Dataset entries
════════
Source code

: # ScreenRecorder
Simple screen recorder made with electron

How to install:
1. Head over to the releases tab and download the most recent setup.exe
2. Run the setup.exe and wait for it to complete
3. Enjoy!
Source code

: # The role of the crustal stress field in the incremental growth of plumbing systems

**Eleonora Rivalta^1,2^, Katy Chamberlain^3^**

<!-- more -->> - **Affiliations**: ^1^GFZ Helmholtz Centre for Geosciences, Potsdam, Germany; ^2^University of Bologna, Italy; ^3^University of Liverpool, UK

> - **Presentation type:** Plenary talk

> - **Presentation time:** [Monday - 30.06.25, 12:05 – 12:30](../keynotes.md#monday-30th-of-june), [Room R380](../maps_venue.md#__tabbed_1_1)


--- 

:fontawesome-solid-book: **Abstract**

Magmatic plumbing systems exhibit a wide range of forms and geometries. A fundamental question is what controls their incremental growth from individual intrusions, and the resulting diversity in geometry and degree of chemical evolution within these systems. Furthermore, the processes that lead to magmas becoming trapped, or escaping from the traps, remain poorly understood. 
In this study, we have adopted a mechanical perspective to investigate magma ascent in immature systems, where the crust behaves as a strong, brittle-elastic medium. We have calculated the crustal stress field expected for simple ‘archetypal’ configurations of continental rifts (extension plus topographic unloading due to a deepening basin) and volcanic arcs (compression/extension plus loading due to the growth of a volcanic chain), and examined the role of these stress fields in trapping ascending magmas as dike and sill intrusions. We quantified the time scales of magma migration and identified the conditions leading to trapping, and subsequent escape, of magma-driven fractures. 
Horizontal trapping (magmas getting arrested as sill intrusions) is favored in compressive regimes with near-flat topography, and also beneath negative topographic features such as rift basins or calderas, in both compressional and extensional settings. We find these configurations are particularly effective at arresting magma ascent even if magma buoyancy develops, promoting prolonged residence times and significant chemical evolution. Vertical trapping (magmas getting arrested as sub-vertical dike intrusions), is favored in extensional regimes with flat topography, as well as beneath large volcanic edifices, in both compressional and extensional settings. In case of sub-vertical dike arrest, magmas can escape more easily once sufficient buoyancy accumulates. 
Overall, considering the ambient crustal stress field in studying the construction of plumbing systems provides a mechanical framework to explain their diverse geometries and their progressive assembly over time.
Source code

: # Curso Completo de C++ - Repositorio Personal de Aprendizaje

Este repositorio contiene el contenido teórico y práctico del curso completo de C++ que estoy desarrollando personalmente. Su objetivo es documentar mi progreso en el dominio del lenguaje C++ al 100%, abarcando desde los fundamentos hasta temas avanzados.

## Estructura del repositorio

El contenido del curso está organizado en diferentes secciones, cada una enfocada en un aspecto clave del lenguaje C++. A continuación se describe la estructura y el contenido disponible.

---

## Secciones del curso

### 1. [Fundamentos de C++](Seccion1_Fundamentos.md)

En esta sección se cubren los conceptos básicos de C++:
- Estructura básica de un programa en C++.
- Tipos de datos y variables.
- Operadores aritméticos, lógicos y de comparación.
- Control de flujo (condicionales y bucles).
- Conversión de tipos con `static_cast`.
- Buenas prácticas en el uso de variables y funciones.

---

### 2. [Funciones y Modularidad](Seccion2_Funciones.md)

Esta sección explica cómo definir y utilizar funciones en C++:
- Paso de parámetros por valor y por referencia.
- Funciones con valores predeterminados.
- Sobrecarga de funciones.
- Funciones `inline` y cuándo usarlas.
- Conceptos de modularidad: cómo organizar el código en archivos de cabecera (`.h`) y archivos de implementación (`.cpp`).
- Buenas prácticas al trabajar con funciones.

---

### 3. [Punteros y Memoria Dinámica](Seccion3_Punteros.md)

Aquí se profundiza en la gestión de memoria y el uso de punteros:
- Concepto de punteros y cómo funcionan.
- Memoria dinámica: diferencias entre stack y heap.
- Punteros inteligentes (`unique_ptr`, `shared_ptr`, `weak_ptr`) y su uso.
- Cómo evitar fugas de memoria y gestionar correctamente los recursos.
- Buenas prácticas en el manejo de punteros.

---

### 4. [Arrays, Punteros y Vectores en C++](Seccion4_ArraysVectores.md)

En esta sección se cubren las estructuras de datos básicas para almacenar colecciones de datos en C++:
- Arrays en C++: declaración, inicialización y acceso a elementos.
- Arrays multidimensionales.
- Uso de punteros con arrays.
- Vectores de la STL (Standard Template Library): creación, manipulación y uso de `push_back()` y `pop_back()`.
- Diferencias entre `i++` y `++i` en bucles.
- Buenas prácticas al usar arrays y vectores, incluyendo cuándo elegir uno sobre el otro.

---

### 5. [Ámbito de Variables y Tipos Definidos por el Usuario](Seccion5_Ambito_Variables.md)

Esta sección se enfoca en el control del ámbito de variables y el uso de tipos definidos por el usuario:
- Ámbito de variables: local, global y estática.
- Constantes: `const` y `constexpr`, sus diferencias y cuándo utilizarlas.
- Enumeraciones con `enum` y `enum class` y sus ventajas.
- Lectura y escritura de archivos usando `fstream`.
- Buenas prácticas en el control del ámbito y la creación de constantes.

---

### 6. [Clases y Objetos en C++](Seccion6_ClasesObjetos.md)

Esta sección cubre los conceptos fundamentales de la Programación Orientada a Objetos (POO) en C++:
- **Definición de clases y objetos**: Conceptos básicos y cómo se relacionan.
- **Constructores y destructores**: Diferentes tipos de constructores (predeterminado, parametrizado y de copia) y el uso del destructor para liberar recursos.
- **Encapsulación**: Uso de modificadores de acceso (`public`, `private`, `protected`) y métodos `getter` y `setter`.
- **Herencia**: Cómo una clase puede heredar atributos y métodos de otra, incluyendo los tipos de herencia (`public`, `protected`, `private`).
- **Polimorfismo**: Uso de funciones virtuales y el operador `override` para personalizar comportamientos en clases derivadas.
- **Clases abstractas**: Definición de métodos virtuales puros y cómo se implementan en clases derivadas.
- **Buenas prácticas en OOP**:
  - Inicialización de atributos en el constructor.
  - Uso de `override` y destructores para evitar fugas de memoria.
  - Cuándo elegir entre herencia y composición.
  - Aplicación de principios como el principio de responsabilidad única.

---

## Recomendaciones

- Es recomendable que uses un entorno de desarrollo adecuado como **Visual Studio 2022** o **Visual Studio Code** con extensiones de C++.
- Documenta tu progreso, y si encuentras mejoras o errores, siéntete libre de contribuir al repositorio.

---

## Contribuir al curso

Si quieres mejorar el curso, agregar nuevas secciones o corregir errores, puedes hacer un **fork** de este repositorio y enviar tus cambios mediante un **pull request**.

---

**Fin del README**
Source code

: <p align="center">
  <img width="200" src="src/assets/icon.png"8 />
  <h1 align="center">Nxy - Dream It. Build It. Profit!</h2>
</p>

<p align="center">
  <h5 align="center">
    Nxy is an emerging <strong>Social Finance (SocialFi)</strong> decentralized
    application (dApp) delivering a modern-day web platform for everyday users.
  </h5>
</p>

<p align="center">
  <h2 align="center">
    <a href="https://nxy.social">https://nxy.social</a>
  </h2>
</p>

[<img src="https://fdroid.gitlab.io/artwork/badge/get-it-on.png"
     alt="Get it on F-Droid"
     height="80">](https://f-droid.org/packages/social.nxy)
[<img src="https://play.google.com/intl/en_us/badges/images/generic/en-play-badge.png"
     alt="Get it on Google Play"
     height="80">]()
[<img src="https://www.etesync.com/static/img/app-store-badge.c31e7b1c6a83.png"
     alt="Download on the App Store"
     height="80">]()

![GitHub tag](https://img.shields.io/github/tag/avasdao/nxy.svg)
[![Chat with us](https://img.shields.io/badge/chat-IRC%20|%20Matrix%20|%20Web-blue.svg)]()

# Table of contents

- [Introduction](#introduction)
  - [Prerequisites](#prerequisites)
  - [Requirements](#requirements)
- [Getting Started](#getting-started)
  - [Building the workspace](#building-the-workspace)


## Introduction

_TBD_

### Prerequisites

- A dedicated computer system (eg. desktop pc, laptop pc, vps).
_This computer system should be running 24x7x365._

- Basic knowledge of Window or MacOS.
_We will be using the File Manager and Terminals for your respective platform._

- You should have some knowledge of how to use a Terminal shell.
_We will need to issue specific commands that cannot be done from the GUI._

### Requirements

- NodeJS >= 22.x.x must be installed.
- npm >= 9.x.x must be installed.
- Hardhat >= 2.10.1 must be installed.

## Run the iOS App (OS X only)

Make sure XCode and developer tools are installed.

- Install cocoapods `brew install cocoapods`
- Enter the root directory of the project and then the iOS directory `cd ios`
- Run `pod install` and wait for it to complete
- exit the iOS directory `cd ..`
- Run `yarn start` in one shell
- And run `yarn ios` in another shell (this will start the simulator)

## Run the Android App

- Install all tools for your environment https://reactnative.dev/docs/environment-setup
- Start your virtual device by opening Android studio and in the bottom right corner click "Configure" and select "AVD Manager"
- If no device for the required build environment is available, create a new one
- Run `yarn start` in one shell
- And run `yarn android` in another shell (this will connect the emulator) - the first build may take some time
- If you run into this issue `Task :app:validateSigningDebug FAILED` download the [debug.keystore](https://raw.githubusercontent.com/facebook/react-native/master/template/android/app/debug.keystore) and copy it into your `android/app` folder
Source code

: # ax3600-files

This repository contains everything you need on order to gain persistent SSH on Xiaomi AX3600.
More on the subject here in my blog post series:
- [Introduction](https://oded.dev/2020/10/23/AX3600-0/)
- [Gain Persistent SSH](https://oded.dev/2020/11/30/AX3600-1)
════════
--- The problem ---
Write out only the lines that run from the line containing "- Buenas prácticas al trabajar con funciones." through the line containing "- Diferencias entre", both included, exactly as they appear above.

--- Exercise solution ---
- Buenas prácticas al trabajar con funciones.

---

### 3. [Punteros y Memoria Dinámica](Seccion3_Punteros.md)

Aquí se profundiza en la gestión de memoria y el uso de punteros:
- Concepto de punteros y cómo funcionan.
- Memoria dinámica: diferencias entre stack y heap.
- Punteros inteligentes (`unique_ptr`, `shared_ptr`, `weak_ptr`) y su uso.
- Cómo evitar fugas de memoria y gestionar correctamente los recursos.
- Buenas prácticas en el manejo de punteros.

---

### 4. [Arrays, Punteros y Vectores en C++](Seccion4_ArraysVectores.md)

En esta sección se cubren las estructuras de datos básicas para almacenar colecciones de datos en C++:
- Arrays en C++: declaración, inicialización y acceso a elementos.
- Arrays multidimensionales.
- Uso de punteros con arrays.
- Vectores de la STL (Standard Template Library): creación, manipulación y uso de `push_back()` y `pop_back()`.
- Diferencias entre `i++` y `++i` en bucles.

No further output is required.